(Source texts of formatted documents)
>>>

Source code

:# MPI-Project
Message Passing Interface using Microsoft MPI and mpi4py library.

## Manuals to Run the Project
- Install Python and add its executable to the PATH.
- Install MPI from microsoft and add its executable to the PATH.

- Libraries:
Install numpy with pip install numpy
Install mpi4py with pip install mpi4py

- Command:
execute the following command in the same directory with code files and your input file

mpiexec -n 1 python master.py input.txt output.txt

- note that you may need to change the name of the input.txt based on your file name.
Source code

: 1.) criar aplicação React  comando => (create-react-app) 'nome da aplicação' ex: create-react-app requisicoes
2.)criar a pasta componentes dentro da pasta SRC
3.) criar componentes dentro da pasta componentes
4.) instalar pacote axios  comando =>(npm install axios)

<<<

__WORK TO BE COMPLETED__. Scan the entries above for the string "input" and copy each line containing it.

__SOLUTION FOR THIS EXERCISE__.
execute the following command in the same directory with code files and your input file
mpiexec -n 1 python master.py input.txt output.txt
- note that you may need to change the name of the input.txt based on your file name.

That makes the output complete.